NPR’s Morning Edition did a story today about my Google Correlate explorations on NPR – focusing on politics and food searches – by Shankar Vedantam, I thought it might be helpful to pull together the correlations posts I’ve done. Someone — probably not me — should get serious about using this kind of data to connect search behavior with demographic trends, politics, culture, and other aggregate patterns of social behavior.
Ideally, we need Google to give up the real data, warts and all, for real research. For example, this disturbing bit of text has appeared on their FAQ page:
In December 2011, we added support for time series correlations on a number of new countries. As part of this change, we reduced our sample size for US states and US time series to match that of the other countries. While this does not have much of an effect on popular queries, it may cause a noticeable increase in variance for queries with lower volumes.
In fact, some of the searches I’ve reported on in the past no longer produce the same results, apparently because of this change. Since they have apparently reduced the sample size, I favor the results I reported, but this is not the kind of thing we’d do if we ran the zoo. If anyone knows Google, you should try to work this out with them, get some grant money, and really wow us.
Anyway.
Here’s where the blog has been:
- Shotgun pistol grip, meet tofu marinade (Merry Christmas!): How “traditional Christmas dinner” and “vegetarian Christmas” searches delineate states.
- MaddowColbert vs. FoxLimbaugh, Google edition: How searches for a range of oddities, from fennel salad and home abortion methods, follow red/blue-state patterns and illustrate the Internet’s political echo chambers.
- What do commuters Google?: Searches that follow the pattern of state average commuting times. Think, “change careers.”

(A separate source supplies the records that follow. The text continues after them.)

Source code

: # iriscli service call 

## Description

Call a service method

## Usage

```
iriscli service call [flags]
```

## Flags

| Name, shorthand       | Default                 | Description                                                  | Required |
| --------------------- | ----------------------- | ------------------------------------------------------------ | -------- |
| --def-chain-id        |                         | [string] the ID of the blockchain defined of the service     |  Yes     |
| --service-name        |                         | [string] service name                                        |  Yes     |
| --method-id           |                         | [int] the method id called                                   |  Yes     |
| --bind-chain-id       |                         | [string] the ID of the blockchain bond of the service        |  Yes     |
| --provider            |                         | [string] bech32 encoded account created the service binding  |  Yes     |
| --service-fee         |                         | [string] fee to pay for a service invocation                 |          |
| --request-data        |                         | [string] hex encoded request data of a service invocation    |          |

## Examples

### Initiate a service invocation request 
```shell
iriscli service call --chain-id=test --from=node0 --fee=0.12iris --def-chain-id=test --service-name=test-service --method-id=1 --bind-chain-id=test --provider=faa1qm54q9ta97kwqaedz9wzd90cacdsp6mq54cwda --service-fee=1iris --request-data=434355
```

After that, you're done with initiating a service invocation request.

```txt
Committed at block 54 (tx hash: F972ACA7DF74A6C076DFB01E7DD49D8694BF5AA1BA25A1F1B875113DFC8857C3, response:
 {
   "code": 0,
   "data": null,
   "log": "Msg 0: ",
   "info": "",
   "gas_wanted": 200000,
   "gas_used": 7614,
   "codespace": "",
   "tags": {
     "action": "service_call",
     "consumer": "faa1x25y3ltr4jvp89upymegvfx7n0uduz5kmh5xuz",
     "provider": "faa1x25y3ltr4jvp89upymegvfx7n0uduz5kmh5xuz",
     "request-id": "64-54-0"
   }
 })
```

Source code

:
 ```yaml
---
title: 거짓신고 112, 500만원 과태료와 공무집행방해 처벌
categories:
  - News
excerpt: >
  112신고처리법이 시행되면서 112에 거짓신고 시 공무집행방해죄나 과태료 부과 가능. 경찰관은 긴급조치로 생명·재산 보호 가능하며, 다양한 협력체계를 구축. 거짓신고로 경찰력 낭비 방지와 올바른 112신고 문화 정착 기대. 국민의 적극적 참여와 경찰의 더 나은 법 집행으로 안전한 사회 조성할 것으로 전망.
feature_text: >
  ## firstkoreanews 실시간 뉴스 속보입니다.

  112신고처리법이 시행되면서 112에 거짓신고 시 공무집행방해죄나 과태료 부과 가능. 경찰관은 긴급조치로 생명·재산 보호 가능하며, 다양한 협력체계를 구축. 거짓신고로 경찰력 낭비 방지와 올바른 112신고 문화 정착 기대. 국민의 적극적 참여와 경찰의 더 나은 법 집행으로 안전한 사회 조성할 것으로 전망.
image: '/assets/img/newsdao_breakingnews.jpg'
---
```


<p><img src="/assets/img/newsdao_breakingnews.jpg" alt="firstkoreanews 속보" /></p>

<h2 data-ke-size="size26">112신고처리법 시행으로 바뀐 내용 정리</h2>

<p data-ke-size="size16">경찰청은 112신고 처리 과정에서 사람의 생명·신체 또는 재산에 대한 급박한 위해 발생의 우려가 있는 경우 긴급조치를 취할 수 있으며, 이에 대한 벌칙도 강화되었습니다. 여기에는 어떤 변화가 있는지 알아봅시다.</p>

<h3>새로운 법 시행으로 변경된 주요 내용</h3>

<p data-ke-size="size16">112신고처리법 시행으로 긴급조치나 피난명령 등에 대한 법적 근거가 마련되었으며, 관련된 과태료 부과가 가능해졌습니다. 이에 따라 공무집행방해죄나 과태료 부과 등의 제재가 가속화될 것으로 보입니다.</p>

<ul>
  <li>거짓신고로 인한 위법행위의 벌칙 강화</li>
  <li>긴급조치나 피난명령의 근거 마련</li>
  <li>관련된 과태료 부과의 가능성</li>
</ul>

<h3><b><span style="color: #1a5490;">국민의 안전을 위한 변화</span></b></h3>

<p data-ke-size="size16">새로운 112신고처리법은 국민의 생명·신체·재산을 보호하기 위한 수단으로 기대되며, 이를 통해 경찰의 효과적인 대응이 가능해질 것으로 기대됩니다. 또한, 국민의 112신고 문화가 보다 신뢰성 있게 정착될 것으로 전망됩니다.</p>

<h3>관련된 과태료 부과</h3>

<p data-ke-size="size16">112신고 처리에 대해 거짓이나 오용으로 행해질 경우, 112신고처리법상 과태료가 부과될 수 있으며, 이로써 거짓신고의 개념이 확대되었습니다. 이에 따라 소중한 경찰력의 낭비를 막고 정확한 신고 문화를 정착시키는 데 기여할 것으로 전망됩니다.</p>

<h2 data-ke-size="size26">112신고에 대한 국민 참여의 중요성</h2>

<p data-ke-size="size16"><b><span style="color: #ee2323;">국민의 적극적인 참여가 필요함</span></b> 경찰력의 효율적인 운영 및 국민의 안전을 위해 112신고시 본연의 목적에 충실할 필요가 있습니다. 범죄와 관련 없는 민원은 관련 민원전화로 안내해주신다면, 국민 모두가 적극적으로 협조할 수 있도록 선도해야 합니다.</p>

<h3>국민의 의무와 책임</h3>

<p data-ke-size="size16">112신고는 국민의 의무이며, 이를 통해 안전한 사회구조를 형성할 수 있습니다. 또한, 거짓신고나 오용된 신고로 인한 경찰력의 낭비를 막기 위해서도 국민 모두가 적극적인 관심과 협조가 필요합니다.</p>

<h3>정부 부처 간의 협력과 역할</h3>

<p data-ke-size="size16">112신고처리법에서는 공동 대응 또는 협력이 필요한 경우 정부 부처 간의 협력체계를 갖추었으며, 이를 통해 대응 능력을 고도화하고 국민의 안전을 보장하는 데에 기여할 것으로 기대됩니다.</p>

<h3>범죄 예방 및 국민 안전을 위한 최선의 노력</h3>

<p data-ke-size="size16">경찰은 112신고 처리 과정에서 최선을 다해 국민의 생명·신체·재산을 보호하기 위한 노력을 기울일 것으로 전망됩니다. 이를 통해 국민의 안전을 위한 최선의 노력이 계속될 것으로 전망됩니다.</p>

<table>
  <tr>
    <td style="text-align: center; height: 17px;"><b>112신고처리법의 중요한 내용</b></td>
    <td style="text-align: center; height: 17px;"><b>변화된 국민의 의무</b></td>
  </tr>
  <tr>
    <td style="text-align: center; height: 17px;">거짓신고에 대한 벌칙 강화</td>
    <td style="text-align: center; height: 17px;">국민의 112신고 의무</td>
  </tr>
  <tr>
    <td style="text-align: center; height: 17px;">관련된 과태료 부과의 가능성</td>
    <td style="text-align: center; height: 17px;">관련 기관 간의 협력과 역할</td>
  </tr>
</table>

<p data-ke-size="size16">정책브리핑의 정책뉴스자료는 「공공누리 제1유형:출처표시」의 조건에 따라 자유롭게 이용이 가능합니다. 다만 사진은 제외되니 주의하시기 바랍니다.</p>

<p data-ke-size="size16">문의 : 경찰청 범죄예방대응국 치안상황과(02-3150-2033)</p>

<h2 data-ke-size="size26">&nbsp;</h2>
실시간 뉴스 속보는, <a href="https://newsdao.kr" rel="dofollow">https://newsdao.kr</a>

- Google searches foretold Census report of divorce increase?: Google time trends supported the idea of pent up demand for divorces as a result of the recession (reported in this post). Census data show an uptick in divorce for 2010. Discuss.
- Google index of poor mothers’ pain: How time trends for food stamps, Wal-Mart jobs, and “help for single mothers” searches all spike together — along with “help with rent,” “iud side effects,” and other indicators of poor women’s struggles.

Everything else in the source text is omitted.